Meditation Creates Community: A Day Together (Part 1)

Posted by

Recently a group of meditators gathered for a day at the  Blue Labyrinth Bush Retreat in The Blue Mountains, west of Sydney, Australia. The day included meditation and a labyrinth walk. The day was organised as an offering by the younger meditators of the Australian Christian Meditation Community in Sydney. Also included were a couple of sessions exploring the theme ‘meditation creates community’. Below is part one of the notes that I prepared for those sessions.

*******

The seeds of community lay in our commitments. When people are committed to something together, perhaps to a common cause or a relationship, community could happen.

Community cannot happen if we are by ourselves in our commitments.

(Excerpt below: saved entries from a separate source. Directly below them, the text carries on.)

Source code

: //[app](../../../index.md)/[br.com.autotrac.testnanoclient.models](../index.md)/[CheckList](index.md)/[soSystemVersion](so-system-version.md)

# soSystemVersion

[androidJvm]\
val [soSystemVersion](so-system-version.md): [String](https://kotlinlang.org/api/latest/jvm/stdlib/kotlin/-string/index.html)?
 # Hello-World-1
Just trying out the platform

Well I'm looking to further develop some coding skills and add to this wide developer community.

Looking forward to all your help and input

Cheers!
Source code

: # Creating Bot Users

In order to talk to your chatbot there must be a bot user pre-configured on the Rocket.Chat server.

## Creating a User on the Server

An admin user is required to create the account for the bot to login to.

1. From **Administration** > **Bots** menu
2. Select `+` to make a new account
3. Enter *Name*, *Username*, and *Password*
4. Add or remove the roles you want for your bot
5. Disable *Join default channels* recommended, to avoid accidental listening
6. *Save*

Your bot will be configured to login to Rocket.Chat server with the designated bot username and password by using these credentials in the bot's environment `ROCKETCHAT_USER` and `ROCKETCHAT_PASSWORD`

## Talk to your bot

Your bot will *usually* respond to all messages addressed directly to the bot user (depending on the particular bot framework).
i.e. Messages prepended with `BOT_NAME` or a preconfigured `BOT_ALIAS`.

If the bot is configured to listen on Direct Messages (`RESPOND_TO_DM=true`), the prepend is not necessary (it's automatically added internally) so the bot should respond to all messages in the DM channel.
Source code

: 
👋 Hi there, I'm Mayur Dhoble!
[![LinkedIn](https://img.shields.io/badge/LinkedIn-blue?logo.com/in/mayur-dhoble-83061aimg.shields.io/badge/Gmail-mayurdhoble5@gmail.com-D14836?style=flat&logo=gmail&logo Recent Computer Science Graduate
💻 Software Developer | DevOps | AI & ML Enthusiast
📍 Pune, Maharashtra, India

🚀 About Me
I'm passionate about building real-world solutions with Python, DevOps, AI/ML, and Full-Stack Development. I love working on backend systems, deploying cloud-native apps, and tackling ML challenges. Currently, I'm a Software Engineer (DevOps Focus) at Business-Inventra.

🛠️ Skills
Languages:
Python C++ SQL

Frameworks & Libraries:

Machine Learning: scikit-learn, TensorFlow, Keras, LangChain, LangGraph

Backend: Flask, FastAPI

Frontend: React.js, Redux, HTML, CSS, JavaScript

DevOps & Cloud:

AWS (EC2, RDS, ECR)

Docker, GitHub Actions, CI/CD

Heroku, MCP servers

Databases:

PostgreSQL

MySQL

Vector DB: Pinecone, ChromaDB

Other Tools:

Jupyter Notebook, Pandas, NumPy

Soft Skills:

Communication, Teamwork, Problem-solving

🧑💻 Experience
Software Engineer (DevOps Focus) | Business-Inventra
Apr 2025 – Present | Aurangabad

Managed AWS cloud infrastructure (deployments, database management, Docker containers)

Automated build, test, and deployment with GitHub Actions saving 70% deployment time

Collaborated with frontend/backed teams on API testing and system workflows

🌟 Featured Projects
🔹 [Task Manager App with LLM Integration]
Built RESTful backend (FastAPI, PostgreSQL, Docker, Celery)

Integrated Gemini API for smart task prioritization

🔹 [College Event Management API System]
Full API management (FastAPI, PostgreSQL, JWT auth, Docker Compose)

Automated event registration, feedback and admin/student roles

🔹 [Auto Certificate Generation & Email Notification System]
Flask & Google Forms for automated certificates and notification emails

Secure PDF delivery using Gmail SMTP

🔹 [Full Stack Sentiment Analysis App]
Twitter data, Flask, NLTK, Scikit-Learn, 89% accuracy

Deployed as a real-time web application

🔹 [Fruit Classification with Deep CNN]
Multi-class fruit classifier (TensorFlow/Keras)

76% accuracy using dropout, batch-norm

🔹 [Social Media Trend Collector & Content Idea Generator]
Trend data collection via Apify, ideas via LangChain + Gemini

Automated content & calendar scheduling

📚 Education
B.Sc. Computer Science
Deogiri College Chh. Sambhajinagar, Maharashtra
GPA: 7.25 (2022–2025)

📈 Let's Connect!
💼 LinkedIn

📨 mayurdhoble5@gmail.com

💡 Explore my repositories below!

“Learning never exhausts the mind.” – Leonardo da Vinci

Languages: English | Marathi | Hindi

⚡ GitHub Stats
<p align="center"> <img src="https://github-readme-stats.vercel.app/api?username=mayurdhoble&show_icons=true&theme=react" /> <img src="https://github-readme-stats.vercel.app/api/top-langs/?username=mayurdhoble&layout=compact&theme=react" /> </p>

The husband and wife who spend little or no time together; or people house sharing, eating separately, and with a TV in each bedroom; or people working for social justice by themselves.   

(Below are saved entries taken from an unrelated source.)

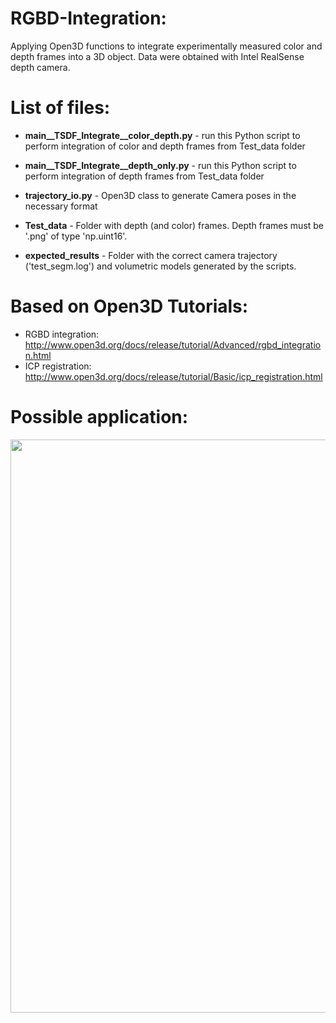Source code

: # RGBD-Integration:
Applying Open3D functions to integrate experimentally measured color and depth frames into a 3D object.
Data were obtained with Intel RealSense depth camera.

# List of files:
- **main__TSDF_Integrate__color_depth.py** - run this Python script to perform integration of color and depth frames from Test_data folder
- **main__TSDF_Integrate__depth_only.py** - run this Python script to perform integration of depth frames from Test_data folder

- **trajectory_io.py** - Open3D class to generate Camera poses in the necessary format
- **Test_data** - Folder with depth (and color) frames. Depth frames must be '.png' of type 'np.uint16'. 
- **expected_results** - Folder with the correct camera trajectory ('test_segm.log') and volumetric models generated by the scripts.

# Based on Open3D Tutorials:
- RGBD integration: http://www.open3d.org/docs/release/tutorial/Advanced/rgbd_integration.html
- ICP registration: http://www.open3d.org/docs/release/tutorial/Basic/icp_registration.html

# Possible application:
<img width="917" src="https://github.com/Ritchizh/RGBD-Integration/blob/master/readme_images/Slide_00.png">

Community requires a certain amount of time spent together and being present to each other.

So we can say that community can begin to stir when we make the decision to be conscious of and present to each other in our commitments, seeking mutuality and support from one another.

Co-workers who start taking lunch together; or the friendship group that meets for drinks; or the social justice group.

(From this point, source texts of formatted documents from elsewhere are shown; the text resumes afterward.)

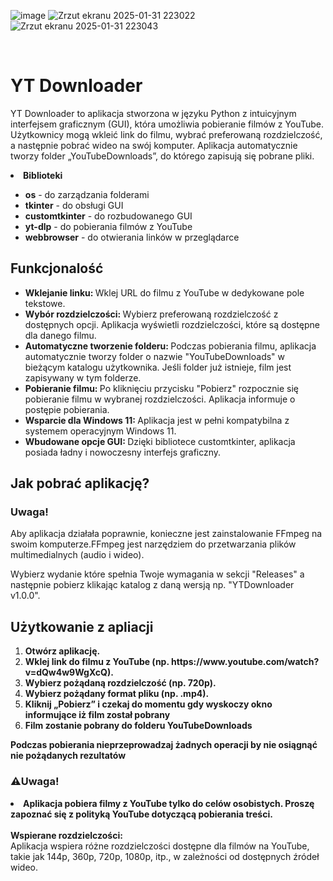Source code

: ![image](https://github.com/user-attachments/assets/dc01a69e-8ca7-48af-922c-c1c426e1d9aa)
![Zrzut ekranu 2025-01-31 223022](https://github.com/user-attachments/assets/6726bc76-e31b-48ae-a630-1a0835679f55)
![Zrzut ekranu 2025-01-31 223043](https://github.com/user-attachments/assets/ce0a4d96-a69d-4aed-9663-07c026983e47)

<br>
<h1>YT Downloader</h1>
<p>YT Downloader to aplikacja stworzona w języku Python z intuicyjnym interfejsem graficznym (GUI), która umożliwia pobieranie filmów z YouTube. Użytkownicy mogą wkleić link do filmu, wybrać preferowaną rozdzielczość, a następnie pobrać wideo na swój komputer. Aplikacja automatycznie tworzy folder „YouTubeDownloads”, do którego zapisują się pobrane pliki.</p>
<li><b>Biblioteki</b></li>

<ul>
  <li><b>os</b> - do zarządzania folderami</li>
  <li><b>tkinter</b> - do obsługi GUI</li>
  <li><b>customtkinter</b> - do rozbudowanego GUI</li>
  <li><b>yt-dlp</b> - do pobierania filmów z YouTube</li>
  <li><b>webbrowser</b> - do otwierania linków w przeglądarce</li>
</ul>

<h2>Funkcjonalość</h2>
<ul>
  <li><b>Wklejanie linku: </b>Wklej URL do filmu z YouTube w dedykowane pole tekstowe.</li>
  <li><b>Wybór rozdzielczości: </b>Wybierz preferowaną rozdzielczość z dostępnych opcji. Aplikacja wyświetli rozdzielczości, które są dostępne dla danego filmu.</li>
  <li><b>Automatyczne tworzenie folderu: </b>Podczas pobierania filmu, aplikacja automatycznie tworzy folder o nazwie "YouTubeDownloads" w bieżącym katalogu użytkownika. Jeśli folder już istnieje, film jest zapisywany w tym folderze.</li>
  <li><b>Pobieranie filmu: </b>Po kliknięciu przycisku "Pobierz" rozpocznie się pobieranie filmu w wybranej rozdzielczości. Aplikacja informuje o postępie pobierania.</li>
  <li><b>Wsparcie dla Windows 11: </b>Aplikacja jest w pełni kompatybilna z systemem operacyjnym Windows 11.</li>
  <li><b>Wbudowane opcje GUI: </b>Dzięki bibliotece customtkinter, aplikacja posiada ładny i nowoczesny interfejs graficzny.</li>
</ul>

<h2>Jak pobrać aplikację?</h2>
<h3>Uwaga! </h3><p>Aby aplikacja działała poprawnie, konieczne jest zainstalowanie FFmpeg na swoim komputerze.FFmpeg jest narzędziem do przetwarzania plików multimedialnych (audio i wideo).</p>
<p>Wybierz wydanie które spełnia Twoje wymagania w sekcji "Releases" a następnie pobierz klikając katalog z daną wersją np. "YTDownloader v1.0.0".</p>

<h2>Użytkowanie z apliacji</h2>
<ol>
  <li><b>Otwórz aplikację.</b></li>
  <li><b>Wklej link do filmu z YouTube (np. https://www.youtube.com/watch?v=dQw4w9WgXcQ).</b></li>
  <li><b>Wybierz pożądaną rozdzielczość (np. 720p).</b></li>
  <li><b>Wybierz pożądany format pliku (np. .mp4).</b></li>
  <li><b>Kliknij „Pobierz” i czekaj do momentu gdy wyskoczy okno informujące iż film został pobrany</b></li>
  <li><b>Film zostanie pobrany do folderu YouTubeDownloads</b></li>
</ol>
<p><b>Podczas pobierania nieprzeprowadzaj żadnych operacji by nie osiągnąć nie pożądanych rezultatów</b></p>

<h3>⚠️Uwaga!</h3>
<li><b>Aplikacja pobiera filmy z YouTube tylko do celów osobistych. Proszę zapoznać się z polityką YouTube dotyczącą pobierania treści.</b></li>
<br>
<b>Wspierane rozdzielczości:</b><br>
Aplikacja wspiera różne rozdzielczości dostępne dla filmów na YouTube, takie jak 144p, 360p, 720p, 1080p, itp., w zależności od dostępnych źródeł wideo.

As this turning to each other starts to happen, something else happens: our personalities and temperaments begin to interact. Likes and dislikes begin to emerge. Talking with one person is easier than talking with another person. Given enough time together, some of the judgements, the hurts, the longings, the joys, the annoyances (and more) that live in us will stir and surface.

Within us there is who we truly are and there is what stops us from expressing who we truly are. What stops this expression started as a defence and a protection of who we are in the midst of an overwhelming and primal experience of the world. For most of us, defence and protection has (to some extent) taken over and assumed the role of who we are.

Whatever the case, as we turn to each other, and relating begins to happen, it is then that our egos become involved.

When egos rub there is a choice: we can practice staying present to this experience or we can opt out. Community starts to happen when we remain present to the tension of egos rubbing. We may go through periods of disassociating from the others we are committed to. We may repress the inner tension that is happening as we relate, or we may project it onto others calling them what we dislike or hate in ourselves. In community, we stay present to the patterns and ploys of the ego.

Maybe at this point we might ask ourselves: what is happening, why do I do this? With these questions honesty begins and self-knowledge can grow. For there to be community, there needs to be honesty.

So if community stirs when we are conscious of and present to each other, it begins to be nurtured when we commit to honesty, with ourselves and (when appropriate) with each other.

Many have discovered that, for them, it is too hard to do this without the divine life. This life provides context. And divinity heals us for each other in ways that we cannot do ourselves.

A common prayer life grows in the midst of this. We prayer together so that we might be able to love: ourselves, each other, the world, and God.

It is important that community prayer does not replace individual prayer. Both become a part of each other.

So if community stirs when we are conscious of and present to each other, and it begins to be nurtured when we commit to honesty, for many of us community matures as we pray, both together and alone.